++++ Data for analysis
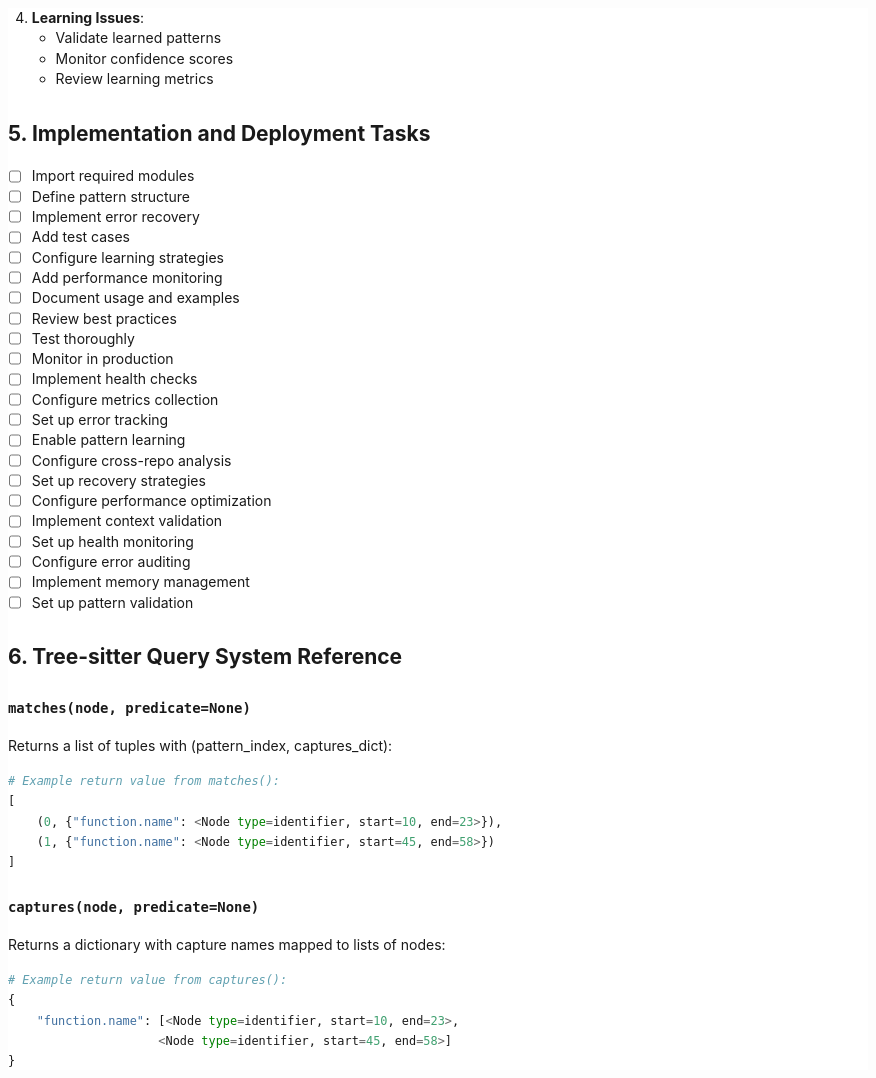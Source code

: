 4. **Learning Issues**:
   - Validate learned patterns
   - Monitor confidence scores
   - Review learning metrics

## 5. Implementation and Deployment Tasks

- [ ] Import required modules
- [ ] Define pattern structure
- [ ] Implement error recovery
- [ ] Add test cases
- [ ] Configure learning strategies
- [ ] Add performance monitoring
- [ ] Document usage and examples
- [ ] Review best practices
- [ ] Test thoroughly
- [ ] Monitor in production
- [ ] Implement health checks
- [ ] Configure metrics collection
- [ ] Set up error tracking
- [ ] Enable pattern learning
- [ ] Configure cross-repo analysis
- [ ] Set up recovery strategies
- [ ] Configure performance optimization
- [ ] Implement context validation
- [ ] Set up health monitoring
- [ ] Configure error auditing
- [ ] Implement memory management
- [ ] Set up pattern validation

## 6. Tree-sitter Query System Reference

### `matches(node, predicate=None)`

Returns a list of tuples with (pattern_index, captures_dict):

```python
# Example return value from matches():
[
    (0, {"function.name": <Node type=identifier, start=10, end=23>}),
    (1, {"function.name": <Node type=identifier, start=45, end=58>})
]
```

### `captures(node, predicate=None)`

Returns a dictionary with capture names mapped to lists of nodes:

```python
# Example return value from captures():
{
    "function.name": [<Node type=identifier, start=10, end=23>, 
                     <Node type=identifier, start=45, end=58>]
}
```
++++++++
(Task directions)
Everything from the line containing "- Validate learned patterns" through the end of the entries above should be retyped exactly, and nothing else.

(Response area)
   - Validate learned patterns
   - Monitor confidence scores
   - Review learning metrics

## 5. Implementation and Deployment Tasks

- [ ] Import required modules
- [ ] Define pattern structure
- [ ] Implement error recovery
- [ ] Add test cases
- [ ] Configure learning strategies
- [ ] Add performance monitoring
- [ ] Document usage and examples
- [ ] Review best practices
- [ ] Test thoroughly
- [ ] Monitor in production
- [ ] Implement health checks
- [ ] Configure metrics collection
- [ ] Set up error tracking
- [ ] Enable pattern learning
- [ ] Configure cross-repo analysis
- [ ] Set up recovery strategies
- [ ] Configure performance optimization
- [ ] Implement context validation
- [ ] Set up health monitoring
- [ ] Configure error auditing
- [ ] Implement memory management
- [ ] Set up pattern validation

## 6. Tree-sitter Query System Reference

### `matches(node, predicate=None)`

Returns a list of tuples with (pattern_index, captures_dict):

```python
# Example return value from matches():
[
    (0, {"function.name": <Node type=identifier, start=10, end=23>}),
    (1, {"function.name": <Node type=identifier, start=45, end=58>})
]
```

### `captures(node, predicate=None)`

Returns a dictionary with capture names mapped to lists of nodes:

```python
# Example return value from captures():
{
    "function.name": [<Node type=identifier, start=10, end=23>, 
                     <Node type=identifier, start=45, end=58>]
}
```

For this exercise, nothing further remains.